Data validation is a critical feature that automatically checks the quality of your extracted data and identifies potential issues before they impact your downstream processes. Kadoa’s validation system helps you maintain high data quality standards and catch problems early.

Why Data Validation Matters

Web scraping can be unpredictable. Websites change their structure, content varies, and network issues can affect data extraction. Without validation, you might not notice when:

  • Missing data: Important fields become empty
  • Format changes: Prices switch from numbers to text
  • Duplicate content: Same data appears multiple times
  • Schema drift: New fields appear or existing ones disappear
  • Quality degradation: Data becomes incomplete or corrupted

Getting Started with Data Validation

Step 1: Enable Validation for Your Workflow

  1. Navigate to your workflow in the Kadoa dashboard
  2. Open the Data Quality panel on the right side of your screen

Data Quality panel location on the right sidebar

  1. Toggle “Enable data validation” checkbox
  2. You’ll see a notification that changes take effect after the next workflow run

Data Quality panel with validation enabled showing toggle and notification

💡 Pro Tip: If you make changes to validation settings, click the “Run Now” button to see results immediately.
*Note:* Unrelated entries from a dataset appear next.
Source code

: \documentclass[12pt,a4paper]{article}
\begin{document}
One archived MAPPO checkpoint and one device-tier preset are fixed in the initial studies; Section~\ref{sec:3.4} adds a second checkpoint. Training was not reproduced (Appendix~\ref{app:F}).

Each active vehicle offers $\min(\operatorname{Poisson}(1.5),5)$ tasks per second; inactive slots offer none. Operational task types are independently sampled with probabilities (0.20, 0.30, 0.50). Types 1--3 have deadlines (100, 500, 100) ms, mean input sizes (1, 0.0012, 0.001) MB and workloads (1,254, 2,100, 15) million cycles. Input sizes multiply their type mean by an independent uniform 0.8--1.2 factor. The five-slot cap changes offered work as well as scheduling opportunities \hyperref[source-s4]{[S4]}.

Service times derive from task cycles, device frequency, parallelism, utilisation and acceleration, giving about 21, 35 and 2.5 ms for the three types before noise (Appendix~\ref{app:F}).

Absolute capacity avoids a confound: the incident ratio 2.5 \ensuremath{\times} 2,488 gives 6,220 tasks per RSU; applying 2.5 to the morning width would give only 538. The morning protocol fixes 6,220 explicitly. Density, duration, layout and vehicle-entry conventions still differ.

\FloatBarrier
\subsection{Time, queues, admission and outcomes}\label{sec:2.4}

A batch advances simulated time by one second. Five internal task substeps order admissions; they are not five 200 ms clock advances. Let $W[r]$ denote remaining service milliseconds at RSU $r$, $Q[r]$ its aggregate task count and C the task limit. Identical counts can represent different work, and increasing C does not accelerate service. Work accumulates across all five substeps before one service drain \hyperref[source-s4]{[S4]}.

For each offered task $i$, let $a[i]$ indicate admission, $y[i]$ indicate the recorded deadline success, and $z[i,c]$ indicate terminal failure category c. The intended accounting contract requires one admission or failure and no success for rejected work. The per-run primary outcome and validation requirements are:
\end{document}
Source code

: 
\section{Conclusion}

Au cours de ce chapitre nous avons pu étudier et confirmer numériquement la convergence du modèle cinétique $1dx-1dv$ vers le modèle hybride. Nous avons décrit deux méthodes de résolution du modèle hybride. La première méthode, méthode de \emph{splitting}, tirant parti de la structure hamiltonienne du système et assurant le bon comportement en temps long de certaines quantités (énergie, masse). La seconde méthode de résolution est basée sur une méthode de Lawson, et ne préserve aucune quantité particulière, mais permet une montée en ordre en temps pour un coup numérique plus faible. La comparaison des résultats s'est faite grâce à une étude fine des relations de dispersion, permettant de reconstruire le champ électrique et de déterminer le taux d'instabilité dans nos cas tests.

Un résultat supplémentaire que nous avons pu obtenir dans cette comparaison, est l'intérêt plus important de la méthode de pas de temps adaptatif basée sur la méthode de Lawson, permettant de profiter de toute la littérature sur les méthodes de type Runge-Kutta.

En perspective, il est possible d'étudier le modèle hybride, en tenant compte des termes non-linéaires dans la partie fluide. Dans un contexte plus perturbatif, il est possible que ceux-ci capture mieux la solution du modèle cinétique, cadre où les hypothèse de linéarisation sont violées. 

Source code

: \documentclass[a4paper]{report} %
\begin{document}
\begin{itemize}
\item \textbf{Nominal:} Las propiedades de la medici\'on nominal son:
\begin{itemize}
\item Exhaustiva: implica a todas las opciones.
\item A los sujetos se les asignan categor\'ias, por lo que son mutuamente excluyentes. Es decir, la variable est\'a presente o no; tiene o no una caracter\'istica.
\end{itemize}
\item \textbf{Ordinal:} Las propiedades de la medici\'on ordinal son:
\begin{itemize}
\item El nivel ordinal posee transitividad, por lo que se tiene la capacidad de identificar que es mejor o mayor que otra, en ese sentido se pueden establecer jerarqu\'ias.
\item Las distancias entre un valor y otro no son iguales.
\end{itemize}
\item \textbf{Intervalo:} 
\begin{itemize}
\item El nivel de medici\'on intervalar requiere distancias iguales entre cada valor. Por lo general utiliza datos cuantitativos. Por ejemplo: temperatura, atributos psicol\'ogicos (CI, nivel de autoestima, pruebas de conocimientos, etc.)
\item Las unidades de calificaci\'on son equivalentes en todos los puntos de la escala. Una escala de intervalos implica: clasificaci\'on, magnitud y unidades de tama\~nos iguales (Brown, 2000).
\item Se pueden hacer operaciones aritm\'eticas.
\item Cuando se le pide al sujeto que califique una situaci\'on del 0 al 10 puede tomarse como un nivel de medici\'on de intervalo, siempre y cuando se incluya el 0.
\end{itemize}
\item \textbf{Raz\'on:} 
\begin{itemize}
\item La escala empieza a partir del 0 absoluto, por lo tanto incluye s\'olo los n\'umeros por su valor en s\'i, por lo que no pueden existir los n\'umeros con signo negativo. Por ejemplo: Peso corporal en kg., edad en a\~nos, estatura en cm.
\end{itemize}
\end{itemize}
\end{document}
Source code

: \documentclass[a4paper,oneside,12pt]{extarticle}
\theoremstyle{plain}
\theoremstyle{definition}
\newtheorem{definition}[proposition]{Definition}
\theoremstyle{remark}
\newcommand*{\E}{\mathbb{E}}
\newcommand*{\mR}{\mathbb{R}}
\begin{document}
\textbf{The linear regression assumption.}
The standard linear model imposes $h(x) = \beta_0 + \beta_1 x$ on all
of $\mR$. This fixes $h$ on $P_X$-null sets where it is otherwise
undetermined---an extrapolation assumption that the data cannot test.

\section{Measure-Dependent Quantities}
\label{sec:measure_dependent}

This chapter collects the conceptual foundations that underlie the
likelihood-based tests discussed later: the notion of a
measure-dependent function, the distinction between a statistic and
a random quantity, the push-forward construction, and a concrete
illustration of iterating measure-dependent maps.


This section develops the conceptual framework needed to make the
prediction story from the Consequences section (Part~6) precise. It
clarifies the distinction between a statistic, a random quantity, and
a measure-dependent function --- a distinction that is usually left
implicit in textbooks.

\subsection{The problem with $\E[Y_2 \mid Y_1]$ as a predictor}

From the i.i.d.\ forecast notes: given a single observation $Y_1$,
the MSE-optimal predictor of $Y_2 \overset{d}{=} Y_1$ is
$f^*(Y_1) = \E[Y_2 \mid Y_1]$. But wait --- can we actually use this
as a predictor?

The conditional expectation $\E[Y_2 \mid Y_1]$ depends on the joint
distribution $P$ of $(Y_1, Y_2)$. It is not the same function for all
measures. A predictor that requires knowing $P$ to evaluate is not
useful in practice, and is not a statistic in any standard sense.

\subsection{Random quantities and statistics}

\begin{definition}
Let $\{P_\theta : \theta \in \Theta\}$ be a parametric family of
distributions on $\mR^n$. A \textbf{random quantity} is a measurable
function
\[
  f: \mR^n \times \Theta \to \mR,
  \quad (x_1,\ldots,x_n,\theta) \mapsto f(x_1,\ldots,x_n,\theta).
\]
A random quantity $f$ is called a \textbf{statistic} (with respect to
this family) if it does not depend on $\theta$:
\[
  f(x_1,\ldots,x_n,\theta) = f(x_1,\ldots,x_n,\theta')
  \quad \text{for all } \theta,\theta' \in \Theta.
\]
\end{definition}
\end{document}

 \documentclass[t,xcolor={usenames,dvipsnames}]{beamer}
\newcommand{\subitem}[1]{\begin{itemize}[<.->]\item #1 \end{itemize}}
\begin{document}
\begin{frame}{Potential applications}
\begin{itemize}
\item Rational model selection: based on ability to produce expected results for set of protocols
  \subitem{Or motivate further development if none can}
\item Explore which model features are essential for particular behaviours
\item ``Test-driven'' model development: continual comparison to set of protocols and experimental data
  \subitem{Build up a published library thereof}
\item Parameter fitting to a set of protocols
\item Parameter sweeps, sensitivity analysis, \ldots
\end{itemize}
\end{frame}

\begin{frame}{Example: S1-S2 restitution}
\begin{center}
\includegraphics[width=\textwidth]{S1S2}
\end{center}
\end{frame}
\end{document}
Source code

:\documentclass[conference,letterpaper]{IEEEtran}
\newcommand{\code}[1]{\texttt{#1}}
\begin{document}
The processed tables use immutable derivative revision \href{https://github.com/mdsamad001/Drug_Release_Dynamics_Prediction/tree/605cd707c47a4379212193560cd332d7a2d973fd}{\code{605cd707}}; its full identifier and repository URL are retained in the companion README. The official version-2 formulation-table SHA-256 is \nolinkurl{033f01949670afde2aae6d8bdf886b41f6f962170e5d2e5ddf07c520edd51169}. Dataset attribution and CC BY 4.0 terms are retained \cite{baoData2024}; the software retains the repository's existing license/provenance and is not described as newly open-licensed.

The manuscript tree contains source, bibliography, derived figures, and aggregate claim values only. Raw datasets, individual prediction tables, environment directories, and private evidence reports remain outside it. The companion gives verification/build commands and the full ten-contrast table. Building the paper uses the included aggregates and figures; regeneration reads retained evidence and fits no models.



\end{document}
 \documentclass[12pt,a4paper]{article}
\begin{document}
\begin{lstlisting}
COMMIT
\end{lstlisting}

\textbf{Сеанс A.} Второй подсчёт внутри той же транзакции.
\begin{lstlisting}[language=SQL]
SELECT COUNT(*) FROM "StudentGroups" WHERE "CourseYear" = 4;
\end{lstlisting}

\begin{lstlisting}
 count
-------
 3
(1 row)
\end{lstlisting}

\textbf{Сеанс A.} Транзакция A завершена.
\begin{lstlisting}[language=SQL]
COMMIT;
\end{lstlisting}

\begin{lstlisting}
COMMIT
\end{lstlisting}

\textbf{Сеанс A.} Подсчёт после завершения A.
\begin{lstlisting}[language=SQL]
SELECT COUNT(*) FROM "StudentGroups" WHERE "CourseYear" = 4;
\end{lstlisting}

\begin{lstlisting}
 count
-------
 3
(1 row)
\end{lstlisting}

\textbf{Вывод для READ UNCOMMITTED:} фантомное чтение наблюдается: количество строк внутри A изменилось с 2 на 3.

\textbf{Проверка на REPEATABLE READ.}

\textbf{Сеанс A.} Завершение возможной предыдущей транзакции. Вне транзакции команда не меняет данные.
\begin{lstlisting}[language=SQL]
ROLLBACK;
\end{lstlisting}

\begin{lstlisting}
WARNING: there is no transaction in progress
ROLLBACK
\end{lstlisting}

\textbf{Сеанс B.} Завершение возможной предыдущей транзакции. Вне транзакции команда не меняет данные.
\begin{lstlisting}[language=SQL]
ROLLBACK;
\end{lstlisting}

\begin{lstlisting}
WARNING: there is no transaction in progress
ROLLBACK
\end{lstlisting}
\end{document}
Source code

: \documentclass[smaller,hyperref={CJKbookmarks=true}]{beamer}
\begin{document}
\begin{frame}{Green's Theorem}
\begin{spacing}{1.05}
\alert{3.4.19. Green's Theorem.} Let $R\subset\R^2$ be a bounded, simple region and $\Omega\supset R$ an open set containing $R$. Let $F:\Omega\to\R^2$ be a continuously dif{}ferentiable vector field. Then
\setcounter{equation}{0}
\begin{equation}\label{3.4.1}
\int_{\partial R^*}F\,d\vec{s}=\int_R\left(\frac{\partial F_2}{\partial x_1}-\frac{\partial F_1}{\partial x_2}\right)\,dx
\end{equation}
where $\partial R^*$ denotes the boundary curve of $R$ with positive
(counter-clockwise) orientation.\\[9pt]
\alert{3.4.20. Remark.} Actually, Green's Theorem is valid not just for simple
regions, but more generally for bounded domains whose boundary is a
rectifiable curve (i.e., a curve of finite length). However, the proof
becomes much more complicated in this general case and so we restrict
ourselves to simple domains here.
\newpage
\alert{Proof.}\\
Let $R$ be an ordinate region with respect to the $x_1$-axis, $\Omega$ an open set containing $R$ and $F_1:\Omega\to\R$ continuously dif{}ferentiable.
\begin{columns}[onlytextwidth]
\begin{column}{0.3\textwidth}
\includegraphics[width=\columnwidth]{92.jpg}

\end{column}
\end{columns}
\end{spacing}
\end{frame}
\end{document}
Step 2: Set Up Validation Rules

Once validation is enabled, switch to the Rules tab in the Data Quality panel. You have two ways to create rules:

  1. Click “Suggest rules” button
  2. Kadoa analyzes your actual data and creates rules for common issues like:
    • Missing or empty values
    • Invalid email formats
    • Inconsistent data types
    • Unusual value ranges

Suggested rules interface showing generated validation rules

Option B: Create Custom Rules

  1. Click “Add new” button
  2. Select columns you want to validate using checkboxes
  3. Describe your rule in plain language, such as:
    • “Prices must be positive numbers”
    • “Email addresses must be valid format”
    • “Phone numbers should be 10 digits”
  4. Click “Generate rule” and Kadoa will create the validation logic

Rule code popup showing the actual validation logic

Managing Your Rules

  • View rule details: Click the code icon to see the actual validation logic
  • Delete rules: Use the trash icon to remove rules you no longer need
  • Historical view: When viewing past runs, rules are shown as read-only

Data Quality Showing rule detail

Step 3: Review Validation Results

After your workflow runs, switch to the Report tab to see validation results:

Data Quality Report tab showing validation results and anomalies

Understanding Scores

Each rule shows a percentage score with color coding:

  • 🟢 100%: Perfect - no issues found
  • 🟡 80-99%: Good - minor issues detected
  • 🟠 60-79%: Warning - moderate issues found
  • 🔴 Below 60%: Critical - significant data quality problems

Investigating Issues

  1. Click on any rule with less than 100% to expand details
  2. View specific anomalies - see exactly which data points failed validation
  3. Click on anomalies to see the full row details
  4. Scroll through results - large datasets are paginated automatically

Step 4: Monitor Data Quality Over Time

In Your Data Table

  • Anomaly indicators appear directly on problematic data points
  • Visual highlighting makes issues easy to spot at a glance
  • Click indicators to see why the data was flagged

Data record detail view showing anomaly indicators and explanations

Ongoing Monitoring

  • Check scores regularly - dropping scores often indicate upstream changes
  • Adjust rules as needed - business requirements evolve over time
  • Run validation after website changes - ensure your data quality remains high

Common Questions & Troubleshooting

”My validation scores are low - what should I do?”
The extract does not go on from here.